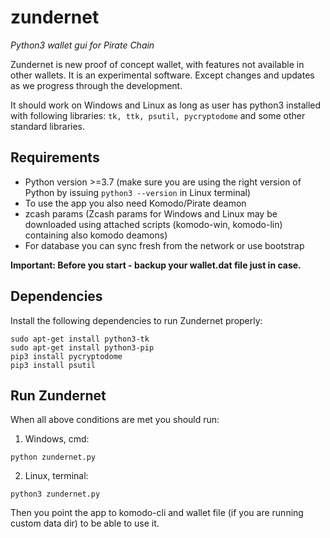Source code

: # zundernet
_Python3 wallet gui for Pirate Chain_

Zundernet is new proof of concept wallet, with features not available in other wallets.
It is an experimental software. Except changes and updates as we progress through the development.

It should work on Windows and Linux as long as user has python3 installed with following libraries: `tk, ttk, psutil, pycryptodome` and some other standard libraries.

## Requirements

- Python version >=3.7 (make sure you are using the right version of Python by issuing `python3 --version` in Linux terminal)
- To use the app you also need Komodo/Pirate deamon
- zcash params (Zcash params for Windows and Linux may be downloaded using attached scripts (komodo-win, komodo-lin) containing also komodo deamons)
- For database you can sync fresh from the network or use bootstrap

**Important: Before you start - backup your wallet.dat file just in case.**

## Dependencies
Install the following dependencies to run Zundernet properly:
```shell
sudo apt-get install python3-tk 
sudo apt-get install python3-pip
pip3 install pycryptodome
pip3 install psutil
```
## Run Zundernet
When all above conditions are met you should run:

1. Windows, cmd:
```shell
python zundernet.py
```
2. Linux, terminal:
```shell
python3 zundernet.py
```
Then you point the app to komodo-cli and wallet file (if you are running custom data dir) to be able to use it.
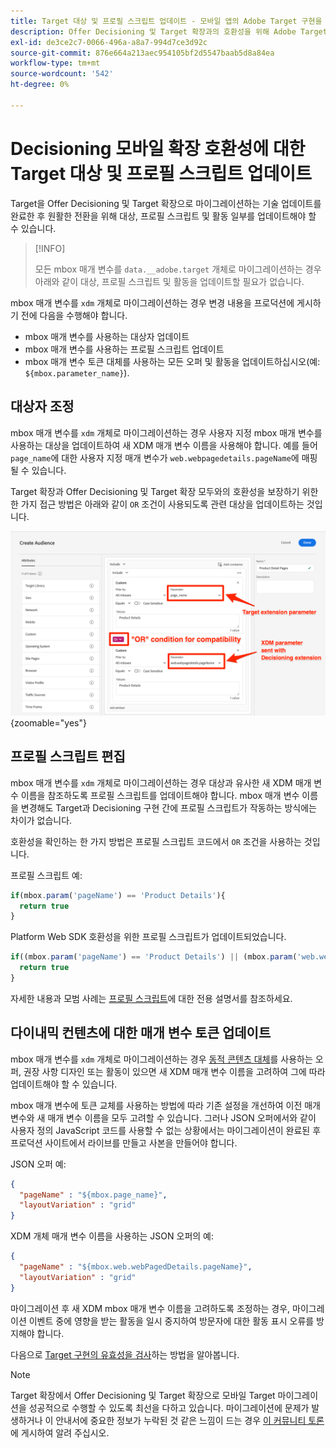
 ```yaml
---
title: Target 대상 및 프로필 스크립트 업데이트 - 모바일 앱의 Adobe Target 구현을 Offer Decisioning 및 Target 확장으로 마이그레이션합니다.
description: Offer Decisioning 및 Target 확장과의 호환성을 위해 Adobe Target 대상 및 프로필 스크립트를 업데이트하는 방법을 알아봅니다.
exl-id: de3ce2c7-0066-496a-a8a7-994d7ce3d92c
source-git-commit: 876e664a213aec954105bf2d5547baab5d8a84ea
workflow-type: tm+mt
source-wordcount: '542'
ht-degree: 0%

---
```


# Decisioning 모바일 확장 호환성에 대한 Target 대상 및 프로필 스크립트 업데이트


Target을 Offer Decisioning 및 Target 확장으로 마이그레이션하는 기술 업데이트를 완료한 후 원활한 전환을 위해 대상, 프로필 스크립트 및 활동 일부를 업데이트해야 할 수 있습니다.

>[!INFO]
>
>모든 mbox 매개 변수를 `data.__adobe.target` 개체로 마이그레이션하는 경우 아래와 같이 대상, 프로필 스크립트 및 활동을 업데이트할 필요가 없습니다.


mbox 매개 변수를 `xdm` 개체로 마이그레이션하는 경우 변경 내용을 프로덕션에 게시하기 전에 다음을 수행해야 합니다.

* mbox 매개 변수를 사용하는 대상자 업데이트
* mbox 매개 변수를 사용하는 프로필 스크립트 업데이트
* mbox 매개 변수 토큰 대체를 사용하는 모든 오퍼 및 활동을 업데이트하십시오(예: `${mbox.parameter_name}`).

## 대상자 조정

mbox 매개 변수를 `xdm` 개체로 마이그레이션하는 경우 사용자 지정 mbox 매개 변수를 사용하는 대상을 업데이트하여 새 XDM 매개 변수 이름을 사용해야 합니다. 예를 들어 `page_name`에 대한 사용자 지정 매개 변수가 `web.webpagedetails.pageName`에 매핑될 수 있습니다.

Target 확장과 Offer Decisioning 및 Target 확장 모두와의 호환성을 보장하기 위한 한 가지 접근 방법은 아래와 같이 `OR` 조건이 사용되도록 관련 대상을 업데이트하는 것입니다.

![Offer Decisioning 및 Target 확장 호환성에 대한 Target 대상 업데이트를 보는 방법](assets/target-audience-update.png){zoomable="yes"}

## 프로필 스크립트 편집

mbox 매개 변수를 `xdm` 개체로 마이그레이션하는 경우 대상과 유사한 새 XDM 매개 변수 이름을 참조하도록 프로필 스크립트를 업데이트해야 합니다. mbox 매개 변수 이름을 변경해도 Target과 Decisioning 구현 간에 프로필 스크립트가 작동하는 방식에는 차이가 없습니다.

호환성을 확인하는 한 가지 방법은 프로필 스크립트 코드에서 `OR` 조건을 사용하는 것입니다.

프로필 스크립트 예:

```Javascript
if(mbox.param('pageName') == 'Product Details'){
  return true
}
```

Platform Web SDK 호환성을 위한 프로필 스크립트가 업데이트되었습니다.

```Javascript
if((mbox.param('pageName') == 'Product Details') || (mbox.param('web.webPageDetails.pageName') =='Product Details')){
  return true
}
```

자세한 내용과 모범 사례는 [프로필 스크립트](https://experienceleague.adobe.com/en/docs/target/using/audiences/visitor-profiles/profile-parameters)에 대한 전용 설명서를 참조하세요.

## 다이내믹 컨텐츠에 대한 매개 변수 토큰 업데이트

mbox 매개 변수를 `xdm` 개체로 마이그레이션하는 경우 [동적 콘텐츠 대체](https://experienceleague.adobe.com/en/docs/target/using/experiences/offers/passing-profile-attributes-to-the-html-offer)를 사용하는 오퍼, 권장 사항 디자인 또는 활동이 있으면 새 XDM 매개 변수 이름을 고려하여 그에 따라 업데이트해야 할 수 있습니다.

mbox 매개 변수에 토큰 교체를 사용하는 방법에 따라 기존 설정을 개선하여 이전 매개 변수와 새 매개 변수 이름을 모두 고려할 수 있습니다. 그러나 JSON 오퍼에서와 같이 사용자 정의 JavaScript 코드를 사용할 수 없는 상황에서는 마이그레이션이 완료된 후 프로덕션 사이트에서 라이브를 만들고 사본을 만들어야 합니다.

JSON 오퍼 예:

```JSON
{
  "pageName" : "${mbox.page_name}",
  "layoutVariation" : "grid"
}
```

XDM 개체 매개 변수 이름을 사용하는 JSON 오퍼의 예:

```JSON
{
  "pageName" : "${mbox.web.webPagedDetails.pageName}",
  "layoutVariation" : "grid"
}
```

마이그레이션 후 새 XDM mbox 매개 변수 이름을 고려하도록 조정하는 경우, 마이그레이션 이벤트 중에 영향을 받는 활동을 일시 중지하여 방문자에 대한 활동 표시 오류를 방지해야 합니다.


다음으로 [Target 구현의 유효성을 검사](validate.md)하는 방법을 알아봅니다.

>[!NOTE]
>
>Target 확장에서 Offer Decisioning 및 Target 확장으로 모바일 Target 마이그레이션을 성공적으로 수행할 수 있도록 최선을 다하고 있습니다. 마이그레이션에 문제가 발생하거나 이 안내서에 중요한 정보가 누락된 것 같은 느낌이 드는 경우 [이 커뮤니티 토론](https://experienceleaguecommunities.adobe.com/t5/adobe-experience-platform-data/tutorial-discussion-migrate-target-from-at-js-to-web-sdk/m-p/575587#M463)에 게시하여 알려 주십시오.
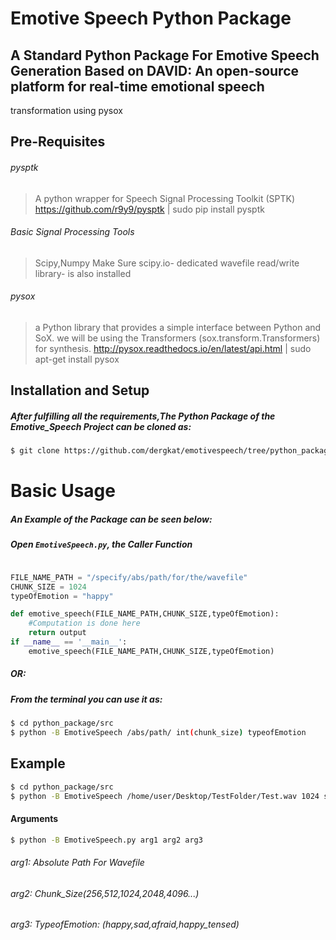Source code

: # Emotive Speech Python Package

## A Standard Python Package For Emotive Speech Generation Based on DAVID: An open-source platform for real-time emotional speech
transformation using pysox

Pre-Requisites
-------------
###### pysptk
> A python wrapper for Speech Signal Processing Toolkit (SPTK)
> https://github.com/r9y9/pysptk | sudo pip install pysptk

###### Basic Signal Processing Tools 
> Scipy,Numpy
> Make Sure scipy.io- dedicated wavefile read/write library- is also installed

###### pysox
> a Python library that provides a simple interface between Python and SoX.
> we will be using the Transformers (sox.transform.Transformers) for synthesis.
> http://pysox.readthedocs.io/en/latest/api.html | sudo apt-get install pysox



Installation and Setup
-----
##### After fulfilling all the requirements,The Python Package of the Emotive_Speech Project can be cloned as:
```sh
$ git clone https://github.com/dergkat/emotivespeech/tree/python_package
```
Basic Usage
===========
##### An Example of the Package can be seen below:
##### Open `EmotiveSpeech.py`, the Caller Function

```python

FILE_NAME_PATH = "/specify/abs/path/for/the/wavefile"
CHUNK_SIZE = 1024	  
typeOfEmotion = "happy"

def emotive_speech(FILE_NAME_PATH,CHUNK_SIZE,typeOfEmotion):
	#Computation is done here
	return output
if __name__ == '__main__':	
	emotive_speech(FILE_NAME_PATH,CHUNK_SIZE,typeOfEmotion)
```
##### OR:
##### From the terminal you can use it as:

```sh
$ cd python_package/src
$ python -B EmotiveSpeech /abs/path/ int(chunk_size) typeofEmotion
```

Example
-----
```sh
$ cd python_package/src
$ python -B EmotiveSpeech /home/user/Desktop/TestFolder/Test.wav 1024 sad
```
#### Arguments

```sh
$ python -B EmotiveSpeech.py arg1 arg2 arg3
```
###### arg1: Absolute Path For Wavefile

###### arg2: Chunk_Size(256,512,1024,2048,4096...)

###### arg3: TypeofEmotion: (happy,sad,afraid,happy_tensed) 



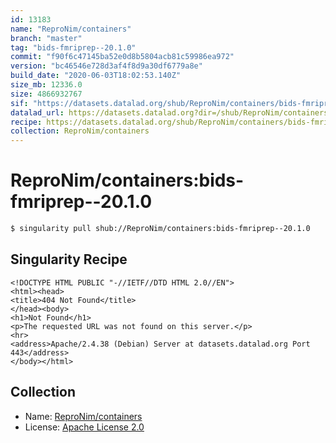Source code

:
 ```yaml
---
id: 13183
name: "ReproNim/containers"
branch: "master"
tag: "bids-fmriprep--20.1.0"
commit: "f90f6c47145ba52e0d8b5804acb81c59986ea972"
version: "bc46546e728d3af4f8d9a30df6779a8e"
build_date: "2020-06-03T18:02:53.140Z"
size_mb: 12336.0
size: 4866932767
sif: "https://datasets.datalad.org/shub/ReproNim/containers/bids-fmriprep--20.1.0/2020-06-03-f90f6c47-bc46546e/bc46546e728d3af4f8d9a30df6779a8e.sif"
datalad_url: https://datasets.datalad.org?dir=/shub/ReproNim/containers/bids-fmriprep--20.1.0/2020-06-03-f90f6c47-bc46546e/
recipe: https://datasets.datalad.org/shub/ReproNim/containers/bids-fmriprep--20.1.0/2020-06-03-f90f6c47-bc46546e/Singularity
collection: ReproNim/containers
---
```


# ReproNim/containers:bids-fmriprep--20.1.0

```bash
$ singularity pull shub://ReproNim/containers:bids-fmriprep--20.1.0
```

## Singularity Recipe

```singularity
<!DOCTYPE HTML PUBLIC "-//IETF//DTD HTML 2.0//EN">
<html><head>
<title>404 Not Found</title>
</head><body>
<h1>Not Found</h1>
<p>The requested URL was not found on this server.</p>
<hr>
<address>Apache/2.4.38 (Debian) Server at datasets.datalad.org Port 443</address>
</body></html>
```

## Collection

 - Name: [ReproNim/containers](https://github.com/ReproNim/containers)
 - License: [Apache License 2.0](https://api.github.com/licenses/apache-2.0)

-=-=-=-=-

WHAT THIS TASK INVOLVES: Only a number is wanted here: the tally of lines in the entries that include the word "user".

ANSWER SECTION: 2